2) A somewhat kinkier adventure when a group of Joes had to rescue
a Barbie who had been abducted by a large plastic gorilla.
3) A incursion into Barbie's dollhouse by a band of roguish (and
peckish) Joes who stole a plastic turkey from the plastic
refrigerator.
BTW, if any of you have the "Something Weird" channel on
your In Demand, check out the montage of old commercials they've
put up. It features a lot of guns, but also "Rebel Johnny," a fully
functioning cannon with a big Confederate flag on it.
The "Johnny Reb" spring-loaded cannon came out in 1961, right as
the Centennial was starting up. IIRC, even the characters in
Peanuts were spotted carrying the Confederate battle flag
during the Centennial.
The Something Weird On Demand channel is a gift from the cable TV
gods.
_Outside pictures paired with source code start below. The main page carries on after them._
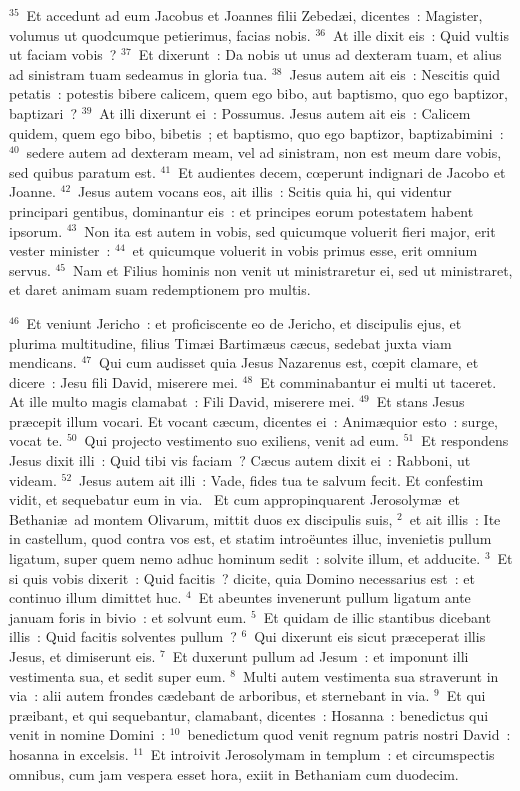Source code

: ${}^{35}$~Et accedunt ad eum Jacobus et Joannes filii Zebed\ae i, dicentes~: Magister, volumus ut quodcumque petierimus, facias nobis.
${}^{36}$~At ille dixit eis~: Quid vultis ut faciam vobis~?
${}^{37}$~Et dixerunt~: Da nobis ut unus ad dexteram tuam, et alius ad sinistram tuam sedeamus in gloria tua.
${}^{38}$~Jesus autem ait eis~: Nescitis quid petatis~: potestis bibere calicem, quem ego bibo, aut baptismo, quo ego baptizor, baptizari~?
${}^{39}$~At illi dixerunt ei~: Possumus. Jesus autem ait eis~: Calicem quidem, quem ego bibo, bibetis~; et baptismo, quo ego baptizor, baptizabimini~:
${}^{40}$~sedere autem ad dexteram meam, vel ad sinistram, non est meum dare vobis, sed quibus paratum est.
${}^{41}$~Et audientes decem, cœperunt indignari de Jacobo et Joanne.
${}^{42}$~Jesus autem vocans eos, ait illis~: Scitis quia hi, qui videntur principari gentibus, dominantur eis~: et principes eorum potestatem habent ipsorum.
${}^{43}$~Non ita est autem in vobis, sed quicumque voluerit fieri major, erit vester minister~:
${}^{44}$~et quicumque voluerit in vobis primus esse, erit omnium servus.
${}^{45}$~Nam et Filius hominis non venit ut ministraretur ei, sed ut ministraret, et daret animam suam redemptionem pro multis.


${}^{46}$~Et veniunt Jericho~: et proficiscente eo de Jericho, et discipulis ejus, et plurima multitudine, filius Tim\ae i Bartim\ae us c\ae cus, sedebat juxta viam mendicans.
${}^{47}$~Qui cum audisset quia Jesus Nazarenus est, cœpit clamare, et dicere~: Jesu fili David, miserere mei.
${}^{48}$~Et comminabantur ei multi ut taceret. At ille multo magis clamabat~: Fili David, miserere mei.
${}^{49}$~Et stans Jesus pr\ae cepit illum vocari. Et vocant c\ae cum, dicentes ei~: Anim\ae quior esto~: surge, vocat te.
${}^{50}$~Qui projecto vestimento suo exiliens, venit ad eum.
${}^{51}$~Et respondens Jesus dixit illi~: Quid tibi vis faciam~? C\ae cus autem dixit ei~: Rabboni, ut videam.
${}^{52}$~Jesus autem ait illi~: Vade, fides tua te salvum fecit. Et confestim vidit, et sequebatur eum in via.
~Et cum appropinquarent Jerosolym\ae\ et Bethani\ae\ ad montem Olivarum, mittit duos ex discipulis suis,
${}^{2}$~et ait illis~: Ite in castellum, quod contra vos est, et statim intro\"euntes illuc, invenietis pullum ligatum, super quem nemo adhuc hominum sedit~: solvite illum, et adducite.
${}^{3}$~Et si quis vobis dixerit~: Quid facitis~? dicite, quia Domino necessarius est~: et continuo illum dimittet huc.
${}^{4}$~Et abeuntes invenerunt pullum ligatum ante januam foris in bivio~: et solvunt eum.
${}^{5}$~Et quidam de illic stantibus dicebant illis~: Quid facitis solventes pullum~?
${}^{6}$~Qui dixerunt eis sicut pr\ae ceperat illis Jesus, et dimiserunt eis.
${}^{7}$~Et duxerunt pullum ad Jesum~: et imponunt illi vestimenta sua, et sedit super eum.
${}^{8}$~Multi autem vestimenta sua straverunt in via~: alii autem frondes c\ae debant de arboribus, et sternebant in via.
${}^{9}$~Et qui pr\ae ibant, et qui sequebantur, clamabant, dicentes~: Hosanna~: benedictus qui venit in nomine Domini~:
${}^{10}$~benedictum quod venit regnum patris nostri David~: hosanna in excelsis.
${}^{11}$~Et introivit Jerosolymam in templum~: et circumspectis omnibus, cum jam vespera esset hora, exiit in Bethaniam cum duodecim.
Too bad it doesn't link directly back to their web site,
where you can buy all the tapes and DVD-Rs of old drive-in
intermission bumpers, kids' TV commercials, and nudie-cutie
exploit-o-ramas you could ever hope to watch.
" like the placement of the word "even", as though there is a
sliding moral scale when it comes to Barbie torture, and some of
these little monsters will stoop to microwaving. Oh the
depravity..."
best. comment. ever. LOL!
Matt Mason was one of our finest astronauts, until a tragic wire-thru-the-flexi-elbow left him sidelined.
man, i can't register at the common sense blog.
"i'm a mother, and this law makes sense to me"
1) you are in the driver's seat
2) you do the buying
3) you enable the playing
4) you are responsible for their actions
5) as a childfree adult, i want pornography on every corner and
free love in the streets. i'd like to see a busload of high school
cheerleaders commit crimes against nature with their pom-poms, and
i'd love to help a dissident jewish sect enable the ruling
governmental authorities crucify my mother-in-law. we don't always
get what we want.
"Violence and torture against Barbie were repeatedly reported
across age, school and gender. No other toy or brand name provoked
such a negative response."
OHHH NOOOOO!!!
Video games encourage addictive behavior, not violent behavior. Then again...what happens when an addict doesn't get his fix?